StVO-Novelle und Fahrverbote: Der Verkehrsausschuss des Bundesrats hat im Streit um die Reform der Straßenverkehrsordnung (StVO) ein Kompromisspapier des saarländischen Verkehrsministeriums verabschiedet. Demnach sollen Raser nicht so schnell den Führerschein abgeben müssen wie ursprünglich in der StVO-Novelle vorgesehen. Die Bußgelder für Tempoüberschreitungen sollen dem Beschluss zufolge "nahezu verdoppelt" werden. Es berichten FAZ (Kerstin Schwenn), taz (Anja Krüger) und spiegel.de.

"Rasse" und Grundgesetz: Nun berichtet auch deutschlandfunk.de (Gudula Geuther) über die Pläne der Bundesregierung, das Wort "Rasse" in Art. 3 Grundgesetz zu ändern. Offen bleibt demnach bislang, wie die Umsetzung aussehen kann, ohne dass der Schutz vor Diskriminierung eingeschränkt wird.

Parität im Wahlrecht: Auf verfassungsblog findet sich eine Stellungnahme der von Ex-Bundestagspräsidentin Rita Süssmuth (CDU) eingerichteten Arbeitsgruppe zur Parität im Wahlrecht. Die Autorinnen weisen darin auf den politischen Gestaltungsauftrag des Gesetzgebers hin, der sich auch auf die Ausgestaltung des Wahlrechts erstrecke. Es gebe keinen Schutz eines Besitzstands im Wahlrecht.

Die Zeit (Heinrich Wefing) bringt ein Streitgespräch zwischen Ex-BVerfG-Richterin Gertrude Lübbe-Wolff und Rechtsprofessorin Jelena von Achenbach zu geschlechtsparitätischen Regelungen im Wahlrecht.  

Corona und Justiz: Die Bundesrechtsanwaltskammer (BRAK) fordert laut Hbl (Heike Anger), eine zweite Corona-Infektionswelle dürfe nicht zu einem Notbetrieb der Justiz führen. Die Arbeitsfähigkeit von Gerichten und Behörden müsse unbedingt sichergestellt werden, so BRAK-Präsident Ulrich Wessels. Dazu müsse die technische Ausstattung der Gerichte verbessert werden und es müssten flächendeckende Hygienekonzepte erarbeitet werden.

Digitalisierung des Rechts: Der Normenkontrollrat fordert laut LTO einen Modernisierungsschub in der Gesetzgebung. Praktikabilität und Digitaltauglichkeit von Gesetzen seien Qualitätsmerkmale für gute Gesetzgebung.
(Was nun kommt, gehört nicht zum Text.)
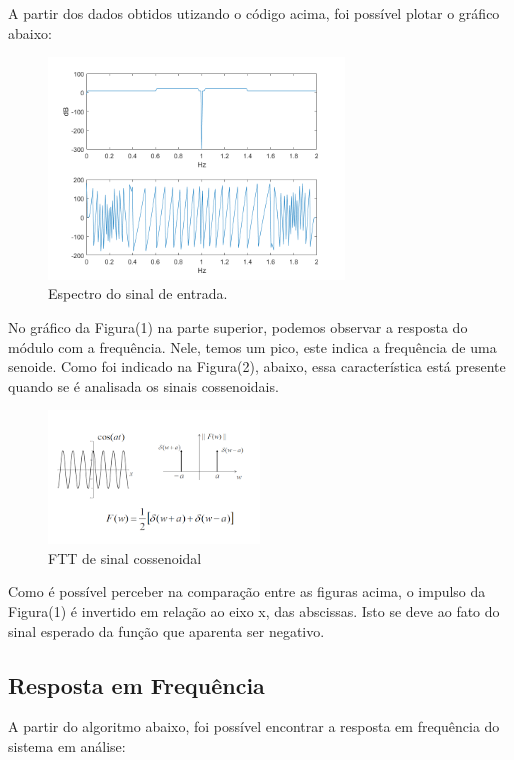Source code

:\documentclass[12pt]{article}
\begin{document}
\quad A partir dos dados obtidos utizando o código acima, foi possível plotar o gráfico abaixo:

\begin{figure}[H] 
    \centering
    \includegraphics[width=0.7\textwidth]{Gráfico01.png}
    \caption{Espectro do sinal de entrada.}
    \label{fig:mesh2}
\end{figure}

\quad No gráfico da Figura(1) na parte superior, podemos observar a resposta do módulo com a frequência. Nele, temos um pico, este indica a frequência de uma senoide. Como foi indicado na Figura(2), abaixo, essa característica está presente quando se é analisada os sinais cossenoidais.

\begin{figure}[H] 
    \centering
    \includegraphics[width=0.5\textwidth]{funçãocos.png}
    \caption{FTT de sinal cossenoidal}
    \label{fig:mesh2}
\end{figure}

\par Como é possível perceber na comparação entre as figuras acima, o impulso da Figura(1) é invertido em relação ao eixo x, das abscissas. Isto se deve ao fato do sinal esperado da função que aparenta ser negativo.

\subsection{Resposta em Frequência}
\quad A partir do algoritmo abaixo, foi possível encontrar a resposta em frequência do sistema em análise:
\end{document}
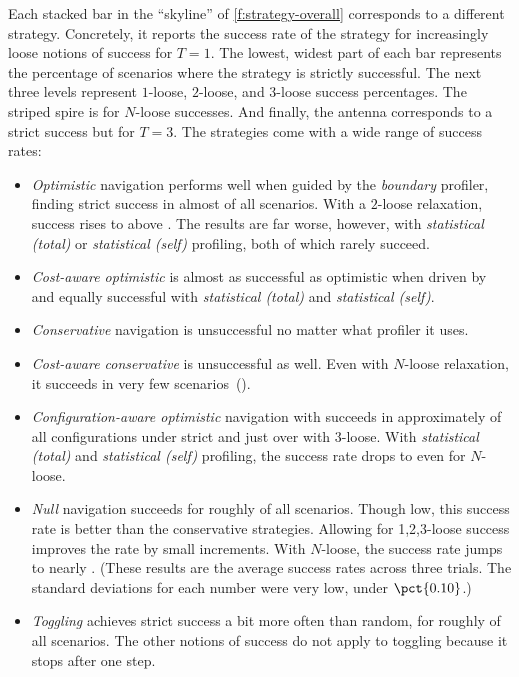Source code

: Each stacked bar in the ``skyline'' of \cref{f:strategy-overall} corresponds to
a different strategy. Concretely, it reports the success
rate of the strategy for increasingly loose notions of success for $T = 1$.  The
lowest, widest part of each bar represents the percentage of scenarios where the
strategy is strictly successful. The next three levels represent $1$-loose,
$2$-loose, and $3$-loose success percentages.  The striped spire is for
$N$-loose successes.  And finally, the antenna corresponds to a
strict success but for $T = 3$.
The strategies come with a wide range of success rates: 
\begin{itemize}
  \item
    \emph{Optimistic} navigation performs well when guided by the \emph{boundary} profiler,
    finding strict success in almost  of all scenarios. 
    With a $2$-loose relaxation, success rises to above .
    The results are far worse, however, with \emph{statistical (total)} or \emph{statistical (self)}
    profiling, both of which rarely succeed.

  \item
    \emph{Cost-aware optimistic} is almost as successful as optimistic when driven
    by \featkw{} and equally successful with \emph{statistical (total)}
    and \emph{statistical (self)}.

  \item
    \emph{Conservative} navigation is unsuccessful no matter what profiler it uses.

  \item
    \emph{Cost-aware conservative} is unsuccessful as well.
    Even with $N$-loose relaxation, it succeeds in very few scenarios~().

  \item
    \emph{Configuration-aware optimistic} navigation with
    \featkw{} succeeds in approximately  of all
    configurations under strict and just over  with $3$-loose.
    With \emph{statistical (total)} and \emph{statistical (self)}
    profiling,
    the success rate drops to  even for $N$-loose.

  \item
    \emph{Null} navigation succeeds for roughly  of all scenarios.
    Though low, this success rate is better than the conservative strategies.
    Allowing for 1,2,3-loose success improves the rate by small
    increments.
    With $N$-loose, the success rate jumps to nearly .
    (These results are the average success rates across three trials. The standard deviations
    for each number were very low, under $\pct{0.10}$.)

  \item
    \emph{Toggling} achieves strict success a bit more often than random, for
    roughly  of all scenarios.
    The other notions of success do not apply to toggling because it stops after one step.
\end{itemize}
Zudem müsse das Thema Verwaltungsmodernisierung stärker in den Vordergrund rücken.

Justiz

EuGH zu Widerrufsrecht: Einem Urteil des Europäischen Gerichtshofs zufolge entfällt beim Kauf von speziell nach Kundenwunsch gefertigten Waren das übliche 14-tägige Widerrufsrecht von Verträgen, die online oder außerhalb der Geschäftsräume geschlossen wurden. Dies gilt auch, wenn die georderte Ware noch nicht produziert wurde. Es berichten tagesschau.de (Kerstin Anabah) und LTO.

EuGH zu Aufenthaltsrecht: Türken, die bereits seit Jahrzehnten in Deutschland leben, verlieren dem Europäischen Gerichtshof zufolge mit dem Erwerb und der anschließenden Aufgabe der deutschen Staatsangehörigkeit nicht auch ihr vorheriges Aufenthaltsrecht. Rechtmäßig erworbene Rechte seien nicht davon abhängig, dass die Voraussetzungen für ihre Entstehung fortbestünden, so der EuGH laut LTO

BGH zu Gebrauchtwagenkauf: Einer Entscheidung des Bundesgerichtshofs zufolge begründet allein ein verrosteter Auspuff bei einem zehn Jahre alten Kleinwagen mit einer Laufleistung von mehr als 80.000 Kilometern keinen Sachmangel. Dies meldet spiegel.de.

VG Neustadt zu Präsenzunterricht: Ein asthmakranker Schüler ist laut spiegel.de mit einer Klage gegen die Pflicht zur Teilnahme am Präsenzunterricht gescheitert. Die Verfassung garantiere keinen vollkommenen Schutz vor jeglicher Gesundheitsgefahr, so das Verwaltungsgericht Neustadt an der Weinstraße demnach.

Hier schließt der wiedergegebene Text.